The IRS could face an avalanche of corporate tax refund claims next year resulting from business losses during the COVID-19 pandemic, but enhanced income reporting should help with tax administration, a former agency chief said.
The five years of carrybacks for corporate tax losses allowed under the Coronavirus Aid, Relief, and Economic Security Act (P.L. 116-136) will produce “gigantic refund claims from businesses that lost gigantic amounts of money during the crisis,” according to former IRS Commissioner Charles O. Rossotti.
At the same time, Rossotti said during a September 3 Urban-Brookings Tax Policy Center webinar, technology businesses have been making “unprecedentedly big profits, and they’re the ones that have the greatest flexibility to reallocate that money, for example, overseas,” which would be a challenge for IRS tax administration in dealing with the tax gap.
“So I would expect that, whatever the [IRS’s] situation was, it’s going to be even more dire over the next few years,” said Rossotti, now a senior adviser with the Carlyle Group.
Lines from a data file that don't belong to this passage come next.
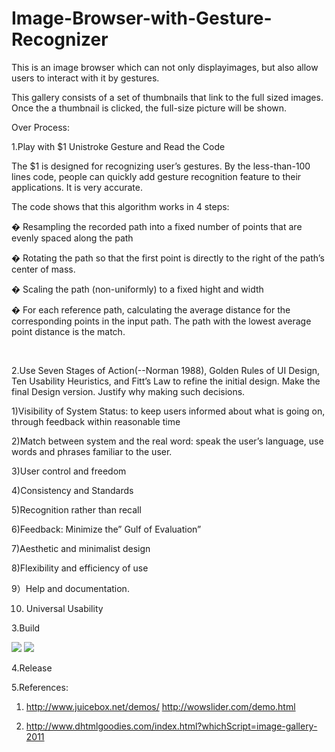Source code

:Image-Browser-with-Gesture-Recognizer
=====================================

This is an image browser which can not only displayimages, but also allow users to interact with it by gestures.

This gallery consists of a set of thumbnails that link to the full sized images. Once the a thumbnail is clicked, the full-size picture will be shown.

Over Process:

1.Play with $1 Unistroke Gesture and Read the Code

The $1 is designed for recognizing user’s gestures. By the less-than-100 lines code, people can quickly add gesture recognition feature to their applications. It is very accurate.

The code shows that this algorithm works in 4 steps:

� Resampling the recorded path into a fixed number of points that are evenly spaced along the path

� Rotating the path so that the first point is directly to the right of the path’s center of mass.

� Scaling the path (non-uniformly) to a fixed hight and width

� For each reference path, calculating the average distance for the corresponding points in the input path. The path with the lowest average point distance is the match.

<br>

2.Use Seven Stages of Action(--Norman 1988), Golden Rules of UI Design, Ten Usability Heuristics, and Fitt’s Law to refine the initial design. Make the final Design version. Justify why making such decisions.

1)Visibility of System Status: to keep users informed about what is going on, through feedback within reasonable time

2)Match between system and the real word: speak the user’s language, use words and phrases familiar to the user.

3)User control and freedom

4)Consistency and Standards

5)Recognition rather than recall

6)Feedback: Minimize the” Gulf of Evaluation”

7)Aesthetic and minimalist design

8)Flexibility and efficiency of use

9）Help and documentation.

10) Universal Usability



3.Build

<img src="https://s3.amazonaws.com/js4153/16.png">
<img src="https://s3.amazonaws.com/js4153/17.png">
<br>


4.Release
<br>

5.References:

1) http://www.juicebox.net/demos/  http://wowslider.com/demo.html

2) http://www.dhtmlgoodies.com/index.html?whichScript=image-gallery-2011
Rossotti proposed an ambitious plan in March to modernize tax compliance and assistance using technology investments and new reporting requirements, estimating that the government could recover more than $1.6 trillion over 10 years.
“Most business taxpayers pay 100 percent of what they owe,” Rossotti said during the webinar. “So why should some of them do that, and another large percentage — just because there’s no reporting — not do it?”
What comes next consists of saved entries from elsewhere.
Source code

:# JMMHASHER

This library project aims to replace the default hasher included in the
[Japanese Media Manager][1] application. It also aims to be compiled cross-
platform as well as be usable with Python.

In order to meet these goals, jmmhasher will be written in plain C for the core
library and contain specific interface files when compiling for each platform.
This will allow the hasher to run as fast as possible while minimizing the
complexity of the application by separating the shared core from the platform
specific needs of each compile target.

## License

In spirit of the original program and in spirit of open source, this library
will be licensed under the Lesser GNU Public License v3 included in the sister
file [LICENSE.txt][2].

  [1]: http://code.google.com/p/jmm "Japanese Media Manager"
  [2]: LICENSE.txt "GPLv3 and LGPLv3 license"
According to Rossotti, the IRS could reduce what he projected to be $574 billion of taxes that were legally due but not paid in 2019 by implementing technology modernization and increased third-party income reporting of passthrough entities, sole proprietorships, and others to banks. That process would be similar to income reporting already applied to wages, he noted.
“We’re going to have to do something,” Rossotti said. “I don’t know why it would be fair, myself, to raise taxes on the people who are already compliant before you do something that you can do to at least collect the taxes that are already on the books.”
USPS Slowdown
Rossotti praised the IRS’s performance through the first five months of the pandemic, including the three-month extension of the 2020 filing season, and its distribution of more than 150 million emergency economic impact payments.
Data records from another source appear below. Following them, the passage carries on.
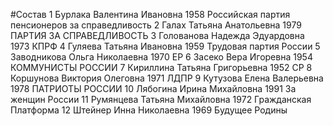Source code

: #Состав
1 Бурлака Валентина Ивановна 1958 Российская партия пенсионеров за справедливость
2 Галах Татьяна Анатольевна 1979 ПАРТИЯ ЗА СПРАВЕДЛИВОСТЬ
3 Голованова Надежда Эдуардовна 1973 КПРФ
4 Гуляева Татьяна Ивановна 1959 Трудовая партия России
5 Заводникова Ольга Николаевна 1970 ЕР
6 Засеко Вера Игоревна 1954 КОММУНИСТЫ РОССИИ
7 Кириллина Татьяна Григорьевна 1952 СР
8 Коршунова Виктория Олеговна 1971 ЛДПР
9 Кутузова Елена Валерьевна 1978 ПАТРИОТЫ РОССИИ
10 Лябогина Ирина Михайловна 1991 За женщин России
11 Румянцева Татьяна Михайловна 1972 Гражданская Платформа
12 Штейнер Инна Николаевна 1969 Будущее Родины
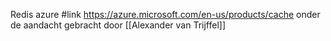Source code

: Redis azure #link https://azure.microsoft.com/en-us/products/cache onder de aandacht gebracht door [[Alexander van Trijffel]]

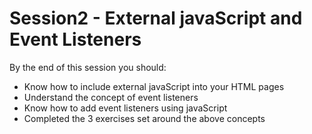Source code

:# Session2  - External javaScript and Event Listeners

By the end of this session you should:

* Know how to include external javaScript into your HTML pages
* Understand the concept of event listeners
* Know how to add event listeners using javaScript 
* Completed the 3 exercises set around the above concepts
“But [on] the other side of it, that’s about all they could do,” Rossotti said, noting that the IRS still has “a huge backlog of just ordinary processing . . . and pretty much all outgoing enforcement activities were stopped until just very recently.”
However, the apparent slowdown of mail deliveries through the U.S. Postal Service could hamper tax agency operations and communications with taxpayers, Rossotti said.
“But that’s one of the things that, with technology, we could really make a big dent in,” Rossotti added. Application of new and expanded IRS electronic services would make postal delays a “solvable problem in the relatively near term,” he said.
The former commissioner expressed confidence that, barring major new developments, the apparent politicization of federal services such as the post office is not a problem at the IRS.
“That’s one place where the IRS is really resilient,” Rossotti said. “The entire culture of the IRS is extremely resistant to any form of external influence or politicization.” The Treasury Inspector General for Tax Administration has 1,000 people continually auditing IRS operations, he noted.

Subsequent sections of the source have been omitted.